** Opening EXCERPTED RECORDS block **
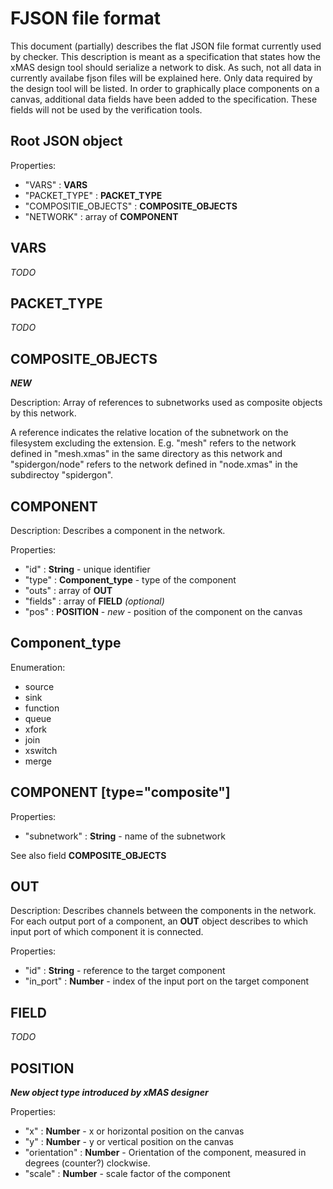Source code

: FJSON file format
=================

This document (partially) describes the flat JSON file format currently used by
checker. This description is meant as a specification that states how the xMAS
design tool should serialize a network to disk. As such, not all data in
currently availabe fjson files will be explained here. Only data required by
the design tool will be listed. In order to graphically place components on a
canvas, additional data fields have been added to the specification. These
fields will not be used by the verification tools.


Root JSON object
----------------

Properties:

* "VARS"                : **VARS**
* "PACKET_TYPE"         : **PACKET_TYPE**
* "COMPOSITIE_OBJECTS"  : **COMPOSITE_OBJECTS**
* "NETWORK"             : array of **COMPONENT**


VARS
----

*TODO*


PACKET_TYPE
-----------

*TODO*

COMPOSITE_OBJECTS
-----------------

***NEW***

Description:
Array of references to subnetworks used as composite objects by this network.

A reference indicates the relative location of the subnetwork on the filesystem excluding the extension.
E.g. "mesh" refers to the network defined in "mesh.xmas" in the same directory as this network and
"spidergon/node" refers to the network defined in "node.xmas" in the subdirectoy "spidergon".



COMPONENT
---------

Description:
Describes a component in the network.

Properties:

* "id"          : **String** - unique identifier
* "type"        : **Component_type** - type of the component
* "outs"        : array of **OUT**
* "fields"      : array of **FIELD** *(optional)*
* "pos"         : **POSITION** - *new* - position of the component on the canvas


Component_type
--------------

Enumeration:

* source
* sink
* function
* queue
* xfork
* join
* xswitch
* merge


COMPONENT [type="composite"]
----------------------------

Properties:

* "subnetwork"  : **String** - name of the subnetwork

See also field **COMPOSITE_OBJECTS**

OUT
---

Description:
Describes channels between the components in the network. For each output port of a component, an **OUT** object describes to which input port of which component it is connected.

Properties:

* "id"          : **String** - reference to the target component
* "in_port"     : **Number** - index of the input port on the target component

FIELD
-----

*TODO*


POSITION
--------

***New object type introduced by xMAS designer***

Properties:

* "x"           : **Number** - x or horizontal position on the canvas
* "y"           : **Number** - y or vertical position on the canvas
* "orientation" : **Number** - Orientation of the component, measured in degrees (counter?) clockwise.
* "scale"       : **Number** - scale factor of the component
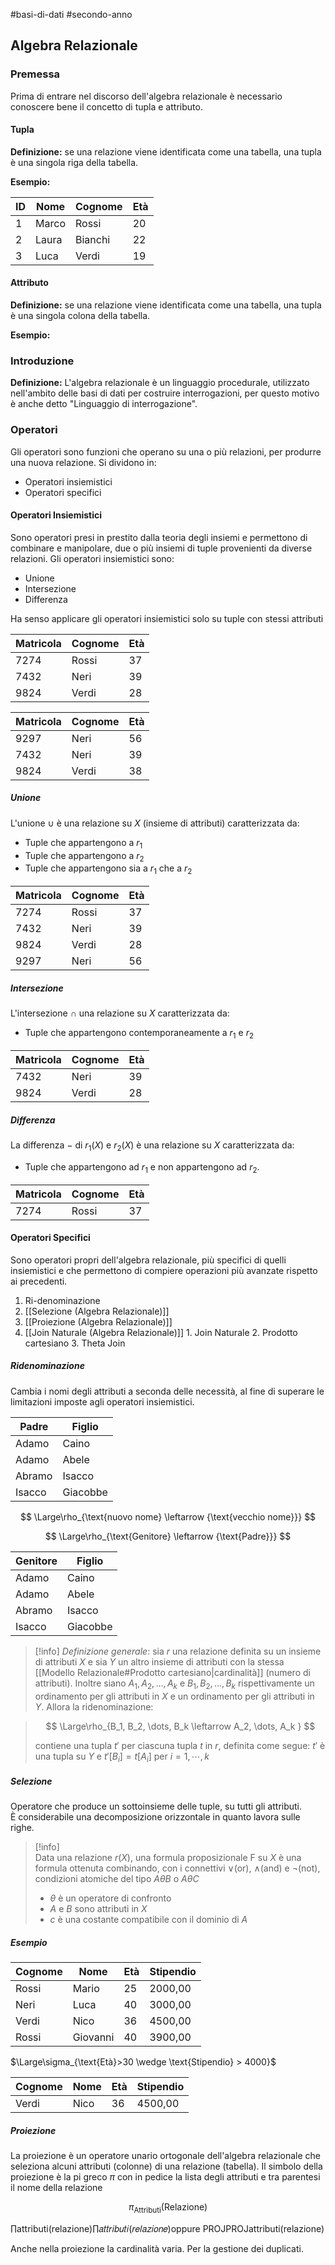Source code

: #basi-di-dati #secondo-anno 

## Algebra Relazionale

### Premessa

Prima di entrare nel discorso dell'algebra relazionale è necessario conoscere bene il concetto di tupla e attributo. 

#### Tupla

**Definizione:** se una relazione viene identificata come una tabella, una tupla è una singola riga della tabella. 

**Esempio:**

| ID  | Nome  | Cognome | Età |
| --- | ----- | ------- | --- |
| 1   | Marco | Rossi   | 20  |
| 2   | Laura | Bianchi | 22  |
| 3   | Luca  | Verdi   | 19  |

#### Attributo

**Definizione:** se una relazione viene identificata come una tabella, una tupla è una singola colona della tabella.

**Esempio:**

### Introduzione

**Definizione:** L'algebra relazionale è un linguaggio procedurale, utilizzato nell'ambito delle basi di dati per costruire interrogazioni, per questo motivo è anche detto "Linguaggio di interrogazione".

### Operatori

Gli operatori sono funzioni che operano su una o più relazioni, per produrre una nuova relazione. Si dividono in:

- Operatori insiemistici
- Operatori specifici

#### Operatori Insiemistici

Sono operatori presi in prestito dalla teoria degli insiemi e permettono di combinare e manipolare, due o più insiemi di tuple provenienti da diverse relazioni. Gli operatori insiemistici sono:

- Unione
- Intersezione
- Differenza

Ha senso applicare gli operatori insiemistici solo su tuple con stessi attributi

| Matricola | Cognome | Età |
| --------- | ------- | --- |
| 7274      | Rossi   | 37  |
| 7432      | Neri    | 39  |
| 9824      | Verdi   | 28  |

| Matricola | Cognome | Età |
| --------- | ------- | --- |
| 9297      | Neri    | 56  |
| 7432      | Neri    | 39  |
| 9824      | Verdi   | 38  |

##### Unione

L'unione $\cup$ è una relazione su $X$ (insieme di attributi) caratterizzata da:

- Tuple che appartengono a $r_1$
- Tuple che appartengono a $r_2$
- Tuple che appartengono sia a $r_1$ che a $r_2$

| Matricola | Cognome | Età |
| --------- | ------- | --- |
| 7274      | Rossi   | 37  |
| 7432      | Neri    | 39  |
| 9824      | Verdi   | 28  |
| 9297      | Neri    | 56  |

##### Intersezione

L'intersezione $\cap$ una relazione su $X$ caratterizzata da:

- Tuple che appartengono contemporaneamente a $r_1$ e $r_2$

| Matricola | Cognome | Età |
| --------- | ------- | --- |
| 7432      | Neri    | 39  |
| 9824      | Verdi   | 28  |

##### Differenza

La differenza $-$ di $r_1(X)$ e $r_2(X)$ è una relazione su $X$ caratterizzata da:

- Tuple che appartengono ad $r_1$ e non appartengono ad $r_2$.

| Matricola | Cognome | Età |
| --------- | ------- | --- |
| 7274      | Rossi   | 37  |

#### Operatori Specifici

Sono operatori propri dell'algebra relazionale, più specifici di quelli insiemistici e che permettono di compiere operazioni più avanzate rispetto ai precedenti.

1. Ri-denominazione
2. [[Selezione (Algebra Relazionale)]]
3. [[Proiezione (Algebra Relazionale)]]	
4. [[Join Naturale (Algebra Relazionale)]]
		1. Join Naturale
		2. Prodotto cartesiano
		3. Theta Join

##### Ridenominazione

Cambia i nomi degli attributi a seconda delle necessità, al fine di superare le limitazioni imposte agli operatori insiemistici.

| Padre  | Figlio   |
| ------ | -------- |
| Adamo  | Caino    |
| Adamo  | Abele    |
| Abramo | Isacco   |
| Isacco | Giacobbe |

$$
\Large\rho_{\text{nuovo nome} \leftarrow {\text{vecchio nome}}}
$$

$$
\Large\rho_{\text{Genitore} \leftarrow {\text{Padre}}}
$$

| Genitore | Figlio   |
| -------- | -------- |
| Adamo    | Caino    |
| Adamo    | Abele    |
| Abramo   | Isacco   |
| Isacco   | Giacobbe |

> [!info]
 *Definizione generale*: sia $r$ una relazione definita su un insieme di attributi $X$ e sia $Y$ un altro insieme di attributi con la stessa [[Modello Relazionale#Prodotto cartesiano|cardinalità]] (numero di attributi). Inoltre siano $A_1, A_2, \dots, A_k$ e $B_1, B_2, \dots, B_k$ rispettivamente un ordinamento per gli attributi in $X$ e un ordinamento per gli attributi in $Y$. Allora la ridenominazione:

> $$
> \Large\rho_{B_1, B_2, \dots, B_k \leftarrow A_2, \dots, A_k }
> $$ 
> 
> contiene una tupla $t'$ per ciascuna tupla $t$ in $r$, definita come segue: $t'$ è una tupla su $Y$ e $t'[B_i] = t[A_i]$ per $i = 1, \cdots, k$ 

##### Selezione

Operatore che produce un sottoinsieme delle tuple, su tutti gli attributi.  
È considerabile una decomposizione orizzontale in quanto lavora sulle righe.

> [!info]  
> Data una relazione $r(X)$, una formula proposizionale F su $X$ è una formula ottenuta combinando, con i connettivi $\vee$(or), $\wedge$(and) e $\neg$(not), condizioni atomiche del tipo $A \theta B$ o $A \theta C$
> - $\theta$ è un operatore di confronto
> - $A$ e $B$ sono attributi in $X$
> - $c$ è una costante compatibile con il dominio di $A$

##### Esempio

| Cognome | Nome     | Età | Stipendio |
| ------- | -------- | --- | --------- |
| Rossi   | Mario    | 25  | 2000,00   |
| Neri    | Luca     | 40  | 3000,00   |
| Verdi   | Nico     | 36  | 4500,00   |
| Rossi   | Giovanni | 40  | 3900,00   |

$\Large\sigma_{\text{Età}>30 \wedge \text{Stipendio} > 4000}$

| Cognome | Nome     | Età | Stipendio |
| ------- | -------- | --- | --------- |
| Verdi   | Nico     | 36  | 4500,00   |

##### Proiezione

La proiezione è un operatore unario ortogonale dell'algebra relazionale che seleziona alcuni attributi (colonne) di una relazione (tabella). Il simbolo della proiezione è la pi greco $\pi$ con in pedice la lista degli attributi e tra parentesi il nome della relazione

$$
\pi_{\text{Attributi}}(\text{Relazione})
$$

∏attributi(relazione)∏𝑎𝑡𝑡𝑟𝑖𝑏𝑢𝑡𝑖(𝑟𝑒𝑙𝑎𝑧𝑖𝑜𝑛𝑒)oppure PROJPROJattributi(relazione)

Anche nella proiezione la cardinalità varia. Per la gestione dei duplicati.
** Closing EXCERPTED RECORDS block **
▶ TASK: What is needed is every line of the records above that contains the word "come".

▶ RESULT OF THIS EXERCISE:
**Definizione:** se una relazione viene identificata come una tabella, una tupla è una singola riga della tabella. 
**Definizione:** se una relazione viene identificata come una tabella, una tupla è una singola colona della tabella.
> contiene una tupla $t'$ per ciascuna tupla $t$ in $r$, definita come segue: $t'$ è una tupla su $Y$ e $t'[B_i] = t[A_i]$ per $i = 1, \cdots, k$ 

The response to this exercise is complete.